What you should know about energy drinks
Monday, 19 December 2011 22:10
Written by Admin
Energy drinks are a unique product and many people have questions about why and how energy drinks should be consumed.
What are energy drinks?
Health Canada says: “Energy drinks are meant to supply mental and physical stimulation for a short period of time. They usually contain caffeine, taurine, vitamins and glucuronolactone, a carbohydrate.”
While energy drinks are available in a wide range of flavours, formulations and formats in Canada, they share the following attributes:
• are formulated and sold as Natural Health Products (NHPs)
• contain caffeine
• are intended to supply temporary physical and/or mental stimulation restoring alertness and wakefulness when fatigued or drowsy.
Who should consume energy drinks?
Energy drinks are formulated and recommended for people who are looking for additional mental and physical stimulation for short periods of time. Energy drinks are not recommended for children, pregnant or breastfeeding women, or people who are sensitive to caffeine.
As with all NHPs, it is important to read the label and use as directed. Energy drink labels in Canada contain information on recommended use, recommended dosage, intended population, any cautions, and lists of medicinal and non-medicinal ingredients, as well as the amounts of each medicinal ingredient.
How many energy drinks should be consumed in a day?
It is important to read the product label to understand the recommended daily dosage, as can size and ingredients vary. The maximum recommended dosage is typically one or two cans a day. In addition, consumers should be aware of their caffeine intake from other sources (regular and specialty coffees, tea, chocolate, other NHPs, over-the-counter medications, etc.) and adjust their intake accordingly.
Should energy drinks be mixed with alcohol?
As stated on the label, energy drinks are not recommended to be mixed with alcohol. The Canadian Beverage Association and its members do not promote mixing energy drinks with alcohol.
Are energy drinks safe?
In Canada, energy drinks are classed as NHPs because they make verified functional claims and because of their ingredients, such as caffeine, taurine and vitamins. Energy drinks are regulated and reviewed by Health Canada for their quality and safety and must display recommended conditions for use and cautions on their labels.
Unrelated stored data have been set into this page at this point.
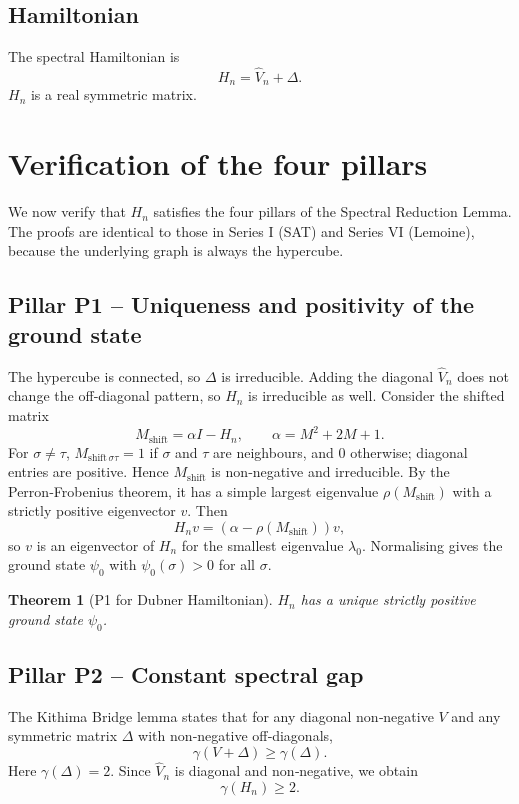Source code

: \documentclass[11pt,a4paper]{article}
\newtheorem{theorem}{Theorem}[section]
\begin{document}
\subsection{Hamiltonian}
The spectral Hamiltonian is
\[
H_n = \hat{V}_n + \Delta.
\]
\(H_n\) is a real symmetric matrix.

\section{Verification of the four pillars}

We now verify that \(H_n\) satisfies the four pillars of the Spectral Reduction Lemma. The proofs are identical to those in Series I (SAT) and Series VI (Lemoine), because the underlying graph is always the hypercube.

\subsection{Pillar P1 – Uniqueness and positivity of the ground state}

The hypercube is connected, so \(\Delta\) is irreducible. Adding the diagonal \(\hat{V}_n\) does not change the off‑diagonal pattern, so \(H_n\) is irreducible as well. Consider the shifted matrix
\[
M_{\text{shift}} = \alpha I - H_n,\qquad \alpha = M^2 + 2M + 1.
\]
For \(\sigma\neq\tau\), \(M_{\text{shift}\,\sigma\tau} = 1\) if \(\sigma\) and \(\tau\) are neighbours, and \(0\) otherwise; diagonal entries are positive. Hence \(M_{\text{shift}}\) is non‑negative and irreducible. By the Perron‑Frobenius theorem, it has a simple largest eigenvalue \(\rho(M_{\text{shift}})\) with a strictly positive eigenvector \(v\). Then
\[
H_n v = (\alpha - \rho(M_{\text{shift}})) v,
\]
so \(v\) is an eigenvector of \(H_n\) for the smallest eigenvalue \(\lambda_0\). Normalising gives the ground state \(\psi_0\) with \(\psi_0(\sigma) > 0\) for all \(\sigma\).

\begin{theorem}[P1 for Dubner Hamiltonian]
\(H_n\) has a unique strictly positive ground state \(\psi_0\).
\end{theorem}

\subsection{Pillar P2 – Constant spectral gap}

The Kithima Bridge lemma states that for any diagonal non‑negative \(V\) and any symmetric matrix \(\Delta\) with non‑negative off‑diagonals,
\[
\gamma(V + \Delta) \ge \gamma(\Delta).
\]
Here \(\gamma(\Delta) = 2\). Since \(\hat{V}_n\) is diagonal and non‑negative, we obtain
\[
\gamma(H_n) \ge 2.
\]
\end{document}
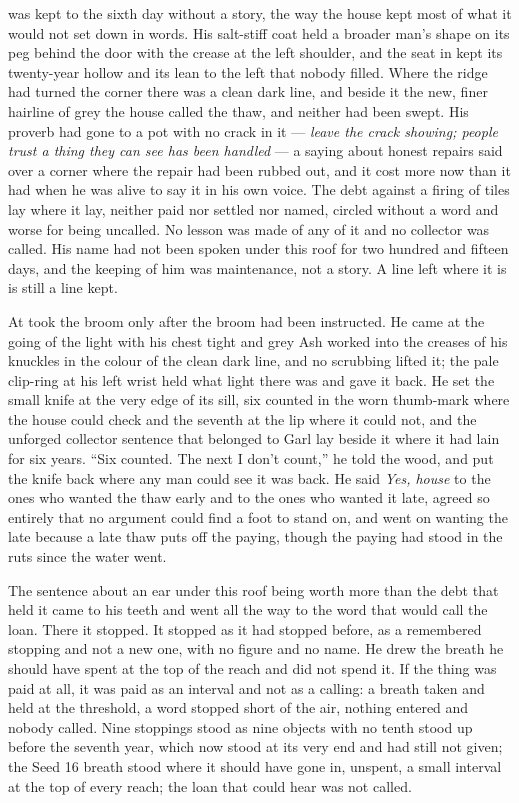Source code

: \scenebreak

 was kept to the sixth day without a story, the way the house kept most of what it would not set down in words. His salt-stiff coat held a broader man's shape on its peg behind the door with the crease at the left shoulder, and the seat in  kept its twenty-year hollow and its lean to the left that nobody filled. Where the  ridge had turned the corner there was a clean dark line, and beside it the new, finer hairline of grey the house called the thaw, and neither had been swept. His proverb had gone to a pot with no crack in it --- \emph{leave the crack showing; people trust a thing they can see has been handled} --- a saying about honest repairs said over a corner where the repair had been rubbed out, and it cost more now than it had when he was alive to say it in his own voice. The debt against a firing of tiles lay where it lay, neither paid nor settled nor named, circled without a word and worse for being uncalled. No lesson was made of any of it and no collector was called. His name had not been spoken under this roof for two hundred and fifteen days, and the keeping of him was maintenance, not a story. A line left where it is is still a line kept.

\scenebreak

At   took the broom only after the broom had been instructed. He came at the going of the light with his chest tight and grey Ash worked into the creases of his knuckles in the colour of the clean dark line, and no scrubbing lifted it; the pale clip-ring at his left wrist held what light there was and gave it back. He set the small knife at the very edge of its sill, six counted in the worn thumb-mark where the house could check and the seventh at the lip where it could not, and the unforged collector sentence that belonged to Garl lay beside it where it had lain for six years. “Six counted. The next I don't count,” he told the wood, and put the knife back where any man could see it was back. He said \emph{Yes, house} to the ones who wanted the thaw early and to the ones who wanted it late, agreed so entirely that no argument could find a foot to stand on, and went on wanting the late because a late thaw puts off the paying, though the paying had stood in the ruts since the water went.

The sentence about an ear under this roof being worth more than the debt that held it came to his teeth and went all the way to the word that would call the loan. There it stopped. It stopped as it had stopped before, as a remembered stopping and not a new one, with no figure and no name. He drew the breath he should have spent at the top of the reach and did not spend it. If the thing was paid at all, it was paid as an interval and not as a calling: a breath taken and held at the threshold, a word stopped short of the air, nothing entered and nobody called. Nine stoppings stood as nine objects with no tenth stood up before the seventh year, which now stood at its very end and had still not given; the Seed 16 breath stood where it should have gone in, unspent, a small interval at the top of every reach; the loan that could hear was not called.

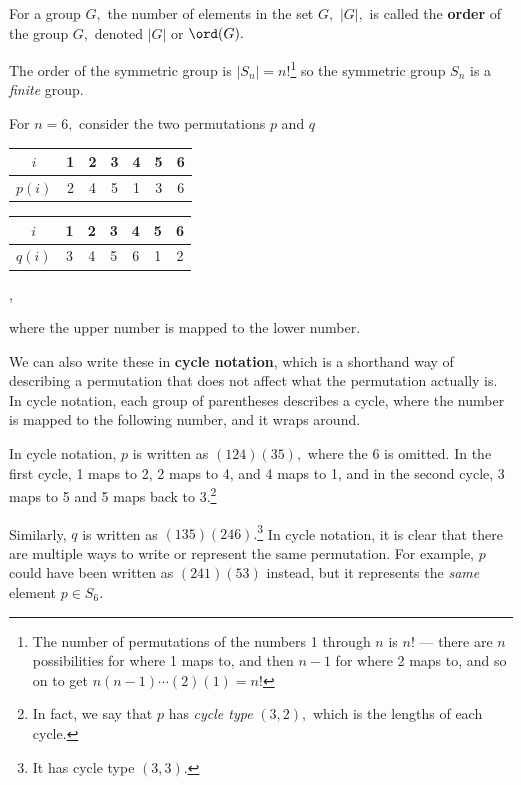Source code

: \begin{definition}
For a group $G,$ the number of elements in the set $G,$ $|G|,$ is called the \textbf{order} of the group $G,$ denoted $|G|$ or $\ord(G).$
\end{definition}

The order of the symmetric group is $|S_n| = n!$\footnote{The number of permutations of the numbers 1 through $n$ is $n!$ --- there are $n$ possibilities for where 1 maps to, and then $n-1$ for where 2 maps to, and so on to get $n(n-1)\cdots (2)(1) = n!$} so the symmetric group $S_n$ is a \emph{finite} group. 

For $n=6,$ consider the two permutations $p$ and $q$
\begin{center}
    \begin{tabular}{c|c c c c c c}
     $i$ & 1 & 2 & 3 & 4 & 5 & 6 \\
     \hline 
     $p(i)$ & 2 & 4 & 5 & 1 & 3 & 6
\end{tabular}
\end{center}
\begin{center}
    \begin{tabular}{c|c c c c c c}
     $i$ & 1 & 2 & 3 & 4 & 5 & 6 \\
     \hline 
     $q(i)$ & 3 & 4 & 5 & 6 & 1 & 2
\end{tabular},
\end{center}
where the upper number is mapped to the lower number. 

We can also write these in \textbf{cycle notation}, which is a shorthand way of describing a permutation that does not affect what the permutation actually is. In cycle notation, each group of parentheses describes a cycle, where the number is mapped to the following number, and it wraps around. 
\begin{example}
In cycle notation, $p$ is written as $(124)(35),$ where the 6 is omitted. In the first cycle, 1 maps to 2, 2 maps to 4, and 4 maps to 1, and in the second cycle, 3 maps to 5 and 5 maps back to 3.\footnote{In fact, we say that $p$ has \emph{cycle type} $(3, 2),$ which is the lengths of each cycle.} 
\end{example}

Similarly, $q$ is written as $(135)(246).$\footnote{It has cycle type $(3, 3).$} In cycle notation, it is clear that there are multiple ways to write or represent the same permutation. For example, $p$ could have been written as $(241)(53)$ instead, but it represents the \emph{same} element $p \in S_6.$

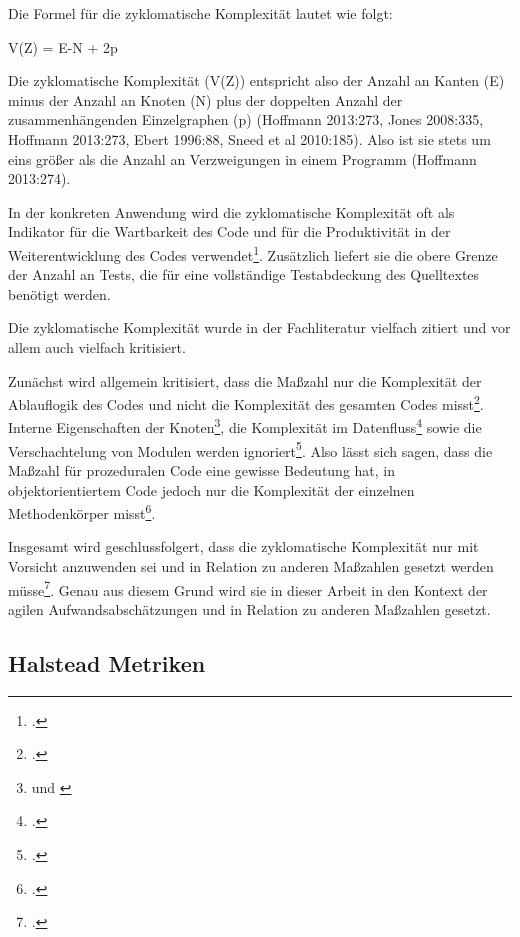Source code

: Die Formel für die zyklomatische Komplexität lautet wie folgt:

V(Z) = \textbar E\textbar-\textbar N\textbar{} + 2p

Die zyklomatische Komplexität (V(Z)) entspricht also der Anzahl an
Kanten (E) minus der Anzahl an Knoten (N) plus der doppelten Anzahl der
zusammenhängenden Einzelgraphen (p) (Hoffmann 2013:273, Jones 2008:335,
Hoffmann 2013:273, Ebert 1996:88, Sneed et al 2010:185). Also ist sie
stets um eins grö\ss er als die Anzahl an Verzweigungen in einem Programm
(Hoffmann 2013:274).

In der konkreten Anwendung wird die zyklomatische Komplexität oft als
Indikator für die Wartbarkeit des Code und für die Produktivität in der
Weiterentwicklung des Codes verwendet\footcite[Vgl. ][S. 336]{jonesAppliedSoftwareMeasurement2008}.
Zusätzlich liefert sie die obere Grenze der Anzahl an Tests, die für
eine vollständige Testabdeckung des Quelltextes benötigt werden.

Die zyklomatische Komplexität wurde in der Fachliteratur vielfach
zitiert und vor allem auch vielfach kritisiert.

Zunächst wird allgemein kritisiert, dass die Ma\ss zahl nur die Komplexität
der Ablauflogik des Codes und nicht die Komplexität des gesamten Codes
misst\footcite[Vgl. ][S. 186]{sneedSoftwareZahlenVermessung2010}. Interne Eigenschaften der Knoten\footnote{\cite[Vgl. ][S. 73]{hoffmannSoftwareQualitat2013} und \cite[S. 2]{rumreichExaminingSoftwareDesign2019}}, die Komplexität im Datenfluss\footcite[Vgl. ][S. 2]{rumreichExaminingSoftwareDesign2019} sowie die Verschachtelung von Modulen werden
ignoriert\footcite[Vgl. ][S. 89ff]{zuseSoftwareComplexityMeasures1991}. Also lässt sich sagen, dass die
Ma\ss zahl für prozeduralen Code eine gewisse Bedeutung hat, in
objektorientiertem Code jedoch nur die Komplexität der einzelnen
Methodenkörper misst\footcite[Vgl. ][S. 186]{sneedSoftwareZahlenVermessung2010}.

Insgesamt wird geschlussfolgert, dass die zyklomatische Komplexität nur
mit Vorsicht anzuwenden sei und in Relation zu anderen Ma\ss zahlen gesetzt
werden müsse\footcite[Vgl. ][S. 52]{fentonSoftwareMetricsRigorous2003}. Genau
aus diesem Grund wird sie in dieser Arbeit in den Kontext der agilen
Aufwandsabschätzungen und in Relation zu anderen Ma\ss zahlen gesetzt.

\subsection{Halstead Metriken}\label{Halstead-Metriken}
Energy drinks are currently sold in more than 160 countries around the world. Health authorities and scientific expert panels in these various jurisdictions have assessed energy drinks and their ingredients and have concluded that energy drinks are beverages that can be safely consumed as foods.
Always read the label before consuming and do not exceed the recommended dose.
How much caffeine is in an energy drink?
Mainstream energy drinks, those products that represent the vast majority of sales in the energy drinks category in Canada, typically contain between 70 mg and 200 mg of caffeine per dose.
When consuming the maximum recommended daily dose for most mainstream energy drinks, caffeine intake would be comparable to less than two cups of coffee.
Are energy drinks and sports drinks the same thing?
No, energy drinks should not be confused with sports drinks. Sports drinks are beverages that are specifically formulated to re-hydrate the body and usually provide carbohydrate energy needed for physical activity. Sports drinks also replenish electrolytes that maintain sodium and potassium balances in the body.
What are Natural Health Products?
Under Health Canada’s Natural Health Products Regulations, NHPs are defined as naturally occurring substances or their synthetic equivalents that are used to restore or maintain good health. NHPs, often called “complementary” or “alternative” medicines, include: vitamins and minerals, herbal remedies and homeopathic or traditional medicines.
NHPs must be safe to be used as over-the-counter products and do not require a prescription.